One of the most exciting things we have found since exploring Spain and France on our e-bikes is the greenways. In Spain they’re called the Vias Verdes, in France they’re called the Véloroutes Voies Vertes, and they are the same concept: a series of disused railway lines that have been recovered and reconditioned to form pathways that take you through some of the most stunning and hidden parts of the country. They’re perfect for cyclists and walkers alike. The best part is that because their foundation is a railway line, they are pretty much flat the entire way, leaving you plenty of energy to enjoy your surroundings.

One of our favourite routes so far (and there are hundreds to do) is the one from Sarlat to Cazoules, in the stunning Dordogne region of France. It can be a little tricky to find the start of the route when getting out of the main town of Sarlat as the greenway map doesn’t show you all the little roads. Generally veer to the left hand roads that take you up into the hills, then look out for the greenway signs. The rest of the route is well signposted and easy to follow.

You’ll be taken past sunning fields and into the lush, watery forests lined with both rivers and moss-covered rocks stretching high over your head. You can stop to explore the tiny towns on the way, but pack a picnic lunch to enjoy by the ruins of an old castle on a small cliff overlooking crumbling boats hidden by the trees.

About halfway through your journey you will find the most obvious reminder of the routes railway days - a cold, dark, railway tunnel that looks spectacular cloaked in the overgrown foliage of the region.

The round trip taken at a leisurely pace will take you around 4 hours - it’s close to 50km altogether but a flat, easy ride that will allow you to lose yourself in the beauty of rural France.

If you're like us, you will live on the wild side and not pack a bike pump or tyre repair kit, and have the following experience on the return journey:

- One of you will pop a tyre at Cazoules.

- It will start raining.

- You'll both walk to the nearest town, and the one with the popped tyre will sit in an abandoned bus shelter (because of course no busses run on Sundays) and wait for the other one to ride back to Sarlat, pick up the van, and come back for you.

- The one with the popped tyre will have 5% phone battery and the other one will have 2%. Their phone will die about 5mins into their return journey, but thats ok, because they'll be riding really fast, hoping to get back to the van in just under 2hrs.

- After the one with the popped tyre has been waiting for about 20mins, they realise they have the van keys. They have no way of contacting the other.
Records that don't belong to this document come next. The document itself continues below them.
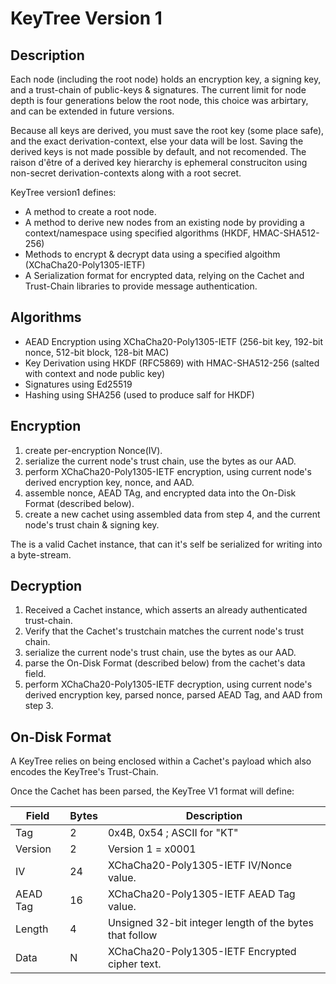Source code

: KeyTree Version 1
=================

Description
-----------
Each node (including the root node) holds an encryption key, a signing key, and a trust-chain of public-keys & signatures.
The current limit for node depth is four generations below the root node, this choice was arbirtary, and can be extended in future versions.

Because all keys are derived, you must save the root key (some place safe), and the exact derivation-context, else your data will be lost.
Saving the derived keys is not made possible by default, and not recomended.
The raison d'être of a derived key hierarchy is ephemeral construciton using non-secret derivation-contexts along with a root secret.  

KeyTree version1 defines:
 - A method to create a root node.
 - A method to derive new nodes from an existing node by providing a context/namespace using specified algorithms (HKDF, HMAC-SHA512-256)
 - Methods to encrypt & decrypt data using a specified algoithm (XChaCha20-Poly1305-IETF)
 - A Serialization format for encrypted data, relying on the Cachet and Trust-Chain libraries to provide message authentication.


Algorithms
----------
 - AEAD Encryption using XChaCha20-Poly1305-IETF (256-bit key, 192-bit nonce, 512-bit block, 128-bit MAC) 
 - Key Derivation using HKDF (RFC5869) with HMAC-SHA512-256 (salted with context and node public key)
 - Signatures using Ed25519
 - Hashing using SHA256 (used to produce salf for HKDF)



Encryption
----------
 1. create per-encryption Nonce(IV).
 2. serialize the current node's trust chain, use the bytes as our AAD.
 3. perform XChaCha20-Poly1305-IETF encryption, using current node's derived encryption key, nonce, and AAD.
 4. assemble nonce, AEAD TAg, and encrypted data into the On-Disk Format (described below).
 5. create a new cachet using assembled data from step 4, and the current node's trust chain & signing key.

The is a valid Cachet instance, that can it's self be serialized for writing into a byte-stream.


Decryption
----------
 1. Received a Cachet instance, which asserts an already authenticated trust-chain.
 2. Verify that the Cachet's trustchain matches the current node's trust chain.
 3. serialize the current node's trust chain, use the bytes as our AAD.
 4. parse the On-Disk Format (described below) from the cachet's data field.
 5. perform XChaCha20-Poly1305-IETF decryption, using current node's derived encryption key, parsed nonce, parsed AEAD Tag, and AAD from step 3.


On-Disk Format
--------------
A KeyTree relies on being enclosed within a Cachet's payload which also encodes the KeyTree's Trust-Chain.


Once the Cachet has been parsed, the KeyTree V1 format will define:

| Field    | Bytes | Description                                             |
| -------- | ----- | ------------------------------------------------------- |
| Tag      | 2     | 0x4B, 0x54 ; ASCII for "KT"                             |
| Version  | 2     | Version 1 = x0001                                       | 
| IV       | 24    | XChaCha20-Poly1305-IETF IV/Nonce value.                 |
| AEAD Tag | 16    | XChaCha20-Poly1305-IETF AEAD Tag value.                 |
| Length   | 4     | Unsigned 32-bit integer length of the bytes that follow | 
| Data     | N     | XChaCha20-Poly1305-IETF Encrypted cipher text.          |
- Fortunately, the person on their way back to the van realises that they haven't brought the van keys with them. They return to the bus shelter about 40mins after they left and collect the keys, then set off again.

- It's still raining.

- The person on the way back to town rides for about 45 minutes. They've reached the castle in the middle of nowhere. They pop a tyre.

- They start the long walk back to town (an estimated 3 hours) and manage to hitchhike with two different vehicles back to Sarlat.

- They return to the bus shelter to pick up the first unlucky cyclist, and then both of you will have to drive parallel to the greenway looking for where the second unlucky cyclist stashed their bike.

- You will both return to Sarlat giggling hysterically at your misfortune.

- The night ends with red wine and truffle pasta.